Böylece kucaktan kucağa başlayan bu anlar, belli
bir süre sonra, patilemeye ve ele düşmeye başlar. Bu sefer kimi elinden
tutarak, sevgi yumağı ve büyük bir neşe altında patiletmeye, yavaş yavaş
yürütmeye çalışır. Kimi parmak uçlarından tutarak, paytak paytak yürütmeye
çalışırken, geri geri gittiğinden düşer maskara olur, kimi yürütmekten ziyade
onunla yuvarlanarak, ondan beter bebek olur.
Belli bir süre sonra bu tatlı anlar da son
bulur. Onunla birlikte aile de büyür ve ortam bambaşka bir şekle bürünmeye
başlar. Çünkü artık ailedeki tek çocuk o değildir. Hatta birkaç yeni gelen
olduğu gibi, bir kaçı da aileden ayrılmıştır. Kim bilir amca ya da halaları
evlenmiş, ya da amca ya da halalarının da çocukları olmuştur.
Ve belli bir süre sonra artık her gün gördüğü
yüzler, adım attığı sokaklar, gördüğü evler, binalar, hatta lehçe ve lisanlar
dahi değişmeye başlar. Çünkü artık annesinin elinden tutarak girdiği yolda,
ilkokula doğru yal almaya başlamıştır.
Ama yine de her akşam eve döndüğünde mutlaka bir
anne ve baba kucağı onu bekler. Oyyy oğlumuz ya da kızımız okula mı
başlamış? Yine öpücüklere boğulur yine
ailenin sevinç kaynağı olmaya devam eder.
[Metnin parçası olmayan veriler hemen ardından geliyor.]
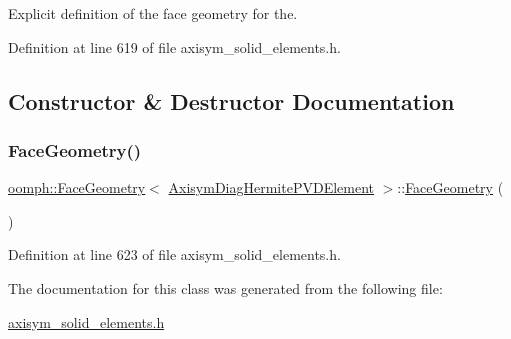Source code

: Explicit definition of the face geometry for the. 

Definition at line 619 of file axisym\+\_\+solid\+\_\+elements.\+h.



\subsection{Constructor \& Destructor Documentation}
\mbox{\label{classoomph_1_1FaceGeometry_3_01AxisymDiagHermitePVDElement_01_4_aa0a1300dacd623e039294b2bdefaceef}} 
\subsubsection{\texorpdfstring{Face\+Geometry()}{FaceGeometry()}}
{\footnotesize\ttfamily \hyperlink{classoomph_1_1FaceGeometry}{oomph\+::\+Face\+Geometry}$<$ \hyperlink{classoomph_1_1AxisymDiagHermitePVDElement}{Axisym\+Diag\+Hermite\+P\+V\+D\+Element} $>$\+::\hyperlink{classoomph_1_1FaceGeometry}{Face\+Geometry} (\begin{DoxyParamCaption}{ }\end{DoxyParamCaption})\hspace{0.3cm}{\ttfamily [inline]}}



Definition at line 623 of file axisym\+\_\+solid\+\_\+elements.\+h.



The documentation for this class was generated from the following file\+:\begin{DoxyCompactItemize}
\item 
\hyperlink{axisym__solid__elements_8h}{axisym\+\_\+solid\+\_\+elements.\+h}\end{DoxyCompactItemize}
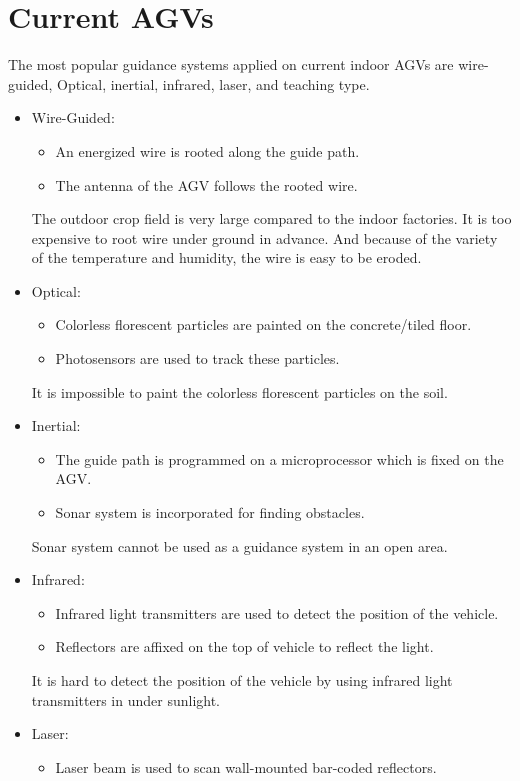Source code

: \documentclass[letterpaper,12pt,oneside]{book}
\begin{document}
		\section{Current AGVs}
		The most popular guidance systems applied on current indoor AGVs are wire-guided, Optical, inertial, infrared, laser, and teaching type. \cite{KESH}
		\begin{itemize}
			\item Wire-Guided:
			\begin{itemize}
				\item An energized wire is rooted along the guide path. 
				\item The antenna of the AGV follows the rooted wire.
			\end{itemize}
			The outdoor crop field is very large compared to the indoor factories. It is too expensive to root wire under ground in advance. And because of the variety of the temperature and humidity, the wire is easy to be eroded.
			\item Optical:
			\begin{itemize}
				\item Colorless florescent particles are painted on the concrete/tiled floor. 
				\item Photosensors are used to track these particles.
			\end{itemize}
			It is impossible to paint the colorless florescent particles on the soil.
			\item Inertial:
			\begin{itemize}
				\item The guide path is programmed on a microprocessor which is fixed on the AGV. 
				\item Sonar system is incorporated for finding obstacles.
			\end{itemize}
			Sonar system cannot be used as a guidance system in an open area.
			\item Infrared:
			\begin{itemize}
				\item Infrared light transmitters are used to detect the position of the vehicle.
				\item Reflectors are affixed on the top of vehicle to reflect the light.
			\end{itemize}
			It is hard to detect the position of the vehicle by using infrared light transmitters in under sunlight.
			\item Laser:
			\begin{itemize}
				\item Laser beam is used to scan wall-mounted bar-coded reflectors.

\end{itemize}
\end{itemize}
\end{document}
Ta ki yüz hatları çocuksu o masum
edadan kurtulmaya, mimikler yetişkinlik belirtileri göstermeye başlayana kadar.
Artık o anlardan sonra ise bu sıcak karşılamalar ve kucaklamalar sıkıcı olmaya,
hatta utandırıcı olmaya başlar. İşte bu durumun kendini gösterdiği andan sonra
ise, artık çocukluk dönemi bitmiş, yetişkin bir birey olma dönemi başlamış
demektir.
Bu andan sonra, bazen yörede olsa da yine de,
her akşam koşarak gidip kendini sıcak kucaklarda bulduğu ortamdan farklı
ortamlarda, bazen de tamamı ile bambaşka bir ortamda bulacaktır. Çünkü artık
üniversite dönemi başlamıştır. Ya olduğu yöredeki bir okulda, farklı bir evde
arkadaşları ile ya da aynı yörede ama her hangi bir yurt ve pansiyonda
kalacaktır. Ya da bambaşka bir il ve yörede, bu yaşam anlarını yaşamaya
başlayacaktır. İşte bu burumdan sonra, her akşam, ya da kötü bir anda veya
kendini kötü his ettiğinde, koşacağı ve sığınacağı ailedeki yüzler yerine,
başka yüzler almaya başlayacaktır. Bunlar ise arkadaş ve dostlarından başkası
olmayacaktır.
Gerçi ben yazının akışı açısından bir insanın
okul bağlamındaki hayat akışını seçsem de, bu akış bütün hayatlar açısından
böyledir. Yani her çocuk belli bir süre sonra yetişkinliğe ve farklı ortamlara
ve onu erdemine ulaştıracak, farklı insani değerlerle tanışarak, hayat yolunda
yol almaya mecburdur. Onu kişiliğini belirleyecek ve yaradılış fıtratına, ya da
erdemine erdirecek değerlere de bu hayat akışından ulaşır. Bu değerler de,
bundan önceki yazımda değindiğim gibi, sevgi, saygı, kardeşlik, dostluk gibi
değerlerdir. Bu değerlerden en önemli olanı, belki de hayatında en çok ihtiyaç
duyacak olanı, hatta onu hayatta tutacak ve ilerletecek olan değer de budur.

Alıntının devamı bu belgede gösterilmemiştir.